• _WORK TO COMPLETE_
Retrieve all lines below that have the string "Minimize".
SUPPLIED MATERIAL section start
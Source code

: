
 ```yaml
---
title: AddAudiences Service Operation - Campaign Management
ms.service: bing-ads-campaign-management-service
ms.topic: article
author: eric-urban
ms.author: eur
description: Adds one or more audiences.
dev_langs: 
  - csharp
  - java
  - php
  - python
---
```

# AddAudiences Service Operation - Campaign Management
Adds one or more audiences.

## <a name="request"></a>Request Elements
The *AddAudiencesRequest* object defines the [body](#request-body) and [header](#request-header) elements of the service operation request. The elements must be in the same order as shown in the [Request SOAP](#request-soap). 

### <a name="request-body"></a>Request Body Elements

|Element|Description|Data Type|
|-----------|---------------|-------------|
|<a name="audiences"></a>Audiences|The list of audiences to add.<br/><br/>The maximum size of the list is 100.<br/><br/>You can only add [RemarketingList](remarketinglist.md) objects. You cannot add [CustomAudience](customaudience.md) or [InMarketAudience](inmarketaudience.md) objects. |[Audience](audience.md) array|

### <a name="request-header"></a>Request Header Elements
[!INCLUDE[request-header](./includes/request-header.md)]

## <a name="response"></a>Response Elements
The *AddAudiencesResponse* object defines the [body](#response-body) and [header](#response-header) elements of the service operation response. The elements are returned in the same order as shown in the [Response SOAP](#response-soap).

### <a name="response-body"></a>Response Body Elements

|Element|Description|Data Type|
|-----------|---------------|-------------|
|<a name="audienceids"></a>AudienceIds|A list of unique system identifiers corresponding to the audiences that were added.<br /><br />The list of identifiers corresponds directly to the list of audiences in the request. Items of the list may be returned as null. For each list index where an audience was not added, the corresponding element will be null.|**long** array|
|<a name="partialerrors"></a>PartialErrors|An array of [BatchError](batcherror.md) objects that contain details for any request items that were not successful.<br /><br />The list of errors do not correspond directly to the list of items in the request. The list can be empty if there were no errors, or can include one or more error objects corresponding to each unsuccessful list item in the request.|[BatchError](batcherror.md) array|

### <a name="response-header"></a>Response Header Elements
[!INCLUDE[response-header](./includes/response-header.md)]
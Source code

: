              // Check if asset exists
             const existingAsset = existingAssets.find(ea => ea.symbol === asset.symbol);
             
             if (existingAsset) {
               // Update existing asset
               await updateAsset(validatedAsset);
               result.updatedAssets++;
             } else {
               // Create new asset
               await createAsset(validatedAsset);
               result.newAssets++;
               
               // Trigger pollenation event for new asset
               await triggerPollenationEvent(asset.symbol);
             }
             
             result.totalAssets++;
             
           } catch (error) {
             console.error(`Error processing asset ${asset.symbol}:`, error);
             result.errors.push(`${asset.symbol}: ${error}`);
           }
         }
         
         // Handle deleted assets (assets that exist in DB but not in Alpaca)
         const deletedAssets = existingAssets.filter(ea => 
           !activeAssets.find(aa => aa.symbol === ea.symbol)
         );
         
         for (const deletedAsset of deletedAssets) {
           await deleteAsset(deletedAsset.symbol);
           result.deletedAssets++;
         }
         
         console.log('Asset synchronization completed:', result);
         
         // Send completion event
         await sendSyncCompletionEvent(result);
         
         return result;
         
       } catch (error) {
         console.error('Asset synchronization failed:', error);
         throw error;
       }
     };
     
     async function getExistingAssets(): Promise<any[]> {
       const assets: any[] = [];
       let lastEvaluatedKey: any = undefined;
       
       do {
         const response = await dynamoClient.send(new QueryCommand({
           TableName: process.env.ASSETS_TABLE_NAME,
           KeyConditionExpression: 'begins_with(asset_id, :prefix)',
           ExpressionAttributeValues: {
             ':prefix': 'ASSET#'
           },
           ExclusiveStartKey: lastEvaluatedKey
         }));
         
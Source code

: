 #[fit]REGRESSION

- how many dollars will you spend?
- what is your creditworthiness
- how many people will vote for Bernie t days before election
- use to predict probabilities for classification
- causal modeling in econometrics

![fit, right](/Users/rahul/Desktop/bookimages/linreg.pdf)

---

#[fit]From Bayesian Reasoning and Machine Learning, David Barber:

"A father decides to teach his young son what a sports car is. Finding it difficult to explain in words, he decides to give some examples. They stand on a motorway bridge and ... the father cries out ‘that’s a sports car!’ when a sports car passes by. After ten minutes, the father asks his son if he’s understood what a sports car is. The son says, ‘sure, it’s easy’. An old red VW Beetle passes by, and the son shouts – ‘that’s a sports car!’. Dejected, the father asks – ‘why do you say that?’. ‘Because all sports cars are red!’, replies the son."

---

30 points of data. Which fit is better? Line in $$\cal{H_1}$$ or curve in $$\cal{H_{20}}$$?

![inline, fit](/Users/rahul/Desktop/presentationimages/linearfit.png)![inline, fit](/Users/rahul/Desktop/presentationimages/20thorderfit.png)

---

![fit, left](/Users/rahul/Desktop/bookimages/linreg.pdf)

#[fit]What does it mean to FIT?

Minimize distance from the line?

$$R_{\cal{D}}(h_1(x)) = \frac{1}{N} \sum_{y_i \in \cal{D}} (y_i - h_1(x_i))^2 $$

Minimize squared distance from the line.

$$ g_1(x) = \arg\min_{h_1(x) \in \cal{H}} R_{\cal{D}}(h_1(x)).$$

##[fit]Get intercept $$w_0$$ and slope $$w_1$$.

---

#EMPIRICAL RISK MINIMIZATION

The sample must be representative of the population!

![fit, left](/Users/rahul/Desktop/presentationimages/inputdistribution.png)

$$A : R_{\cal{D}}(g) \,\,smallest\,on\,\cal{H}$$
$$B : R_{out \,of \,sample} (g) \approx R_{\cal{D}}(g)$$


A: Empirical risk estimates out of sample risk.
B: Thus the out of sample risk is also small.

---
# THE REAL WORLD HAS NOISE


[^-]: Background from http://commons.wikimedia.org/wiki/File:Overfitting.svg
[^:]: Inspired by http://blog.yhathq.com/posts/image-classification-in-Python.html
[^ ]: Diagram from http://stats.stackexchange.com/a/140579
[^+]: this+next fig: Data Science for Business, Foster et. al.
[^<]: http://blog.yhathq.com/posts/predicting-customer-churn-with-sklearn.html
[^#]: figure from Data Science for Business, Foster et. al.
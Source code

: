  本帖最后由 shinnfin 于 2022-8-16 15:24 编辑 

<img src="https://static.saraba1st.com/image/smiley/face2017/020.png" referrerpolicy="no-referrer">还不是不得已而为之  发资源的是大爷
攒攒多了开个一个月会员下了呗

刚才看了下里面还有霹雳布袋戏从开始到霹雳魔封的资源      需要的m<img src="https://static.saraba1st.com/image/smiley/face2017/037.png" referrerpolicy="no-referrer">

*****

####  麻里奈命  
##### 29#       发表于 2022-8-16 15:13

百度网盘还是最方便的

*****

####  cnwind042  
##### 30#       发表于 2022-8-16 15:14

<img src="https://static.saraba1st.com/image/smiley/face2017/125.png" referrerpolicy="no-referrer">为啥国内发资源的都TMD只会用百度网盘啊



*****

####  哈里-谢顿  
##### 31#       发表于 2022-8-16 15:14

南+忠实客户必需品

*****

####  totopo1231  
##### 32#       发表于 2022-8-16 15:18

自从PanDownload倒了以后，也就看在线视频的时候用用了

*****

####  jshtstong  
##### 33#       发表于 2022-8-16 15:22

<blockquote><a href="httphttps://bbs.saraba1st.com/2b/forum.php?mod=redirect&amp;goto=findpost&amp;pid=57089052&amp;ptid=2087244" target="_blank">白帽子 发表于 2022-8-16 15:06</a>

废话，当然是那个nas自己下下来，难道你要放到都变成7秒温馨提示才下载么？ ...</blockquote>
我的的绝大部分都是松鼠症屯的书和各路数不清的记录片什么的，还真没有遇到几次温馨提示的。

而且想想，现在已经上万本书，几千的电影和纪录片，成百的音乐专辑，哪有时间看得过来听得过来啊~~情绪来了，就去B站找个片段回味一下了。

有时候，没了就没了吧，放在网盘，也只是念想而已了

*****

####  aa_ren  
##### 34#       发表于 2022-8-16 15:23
SUPPLIED MATERIAL section end
• _TASK RESULT_
Minimize distance from the line?
Minimize squared distance from the line.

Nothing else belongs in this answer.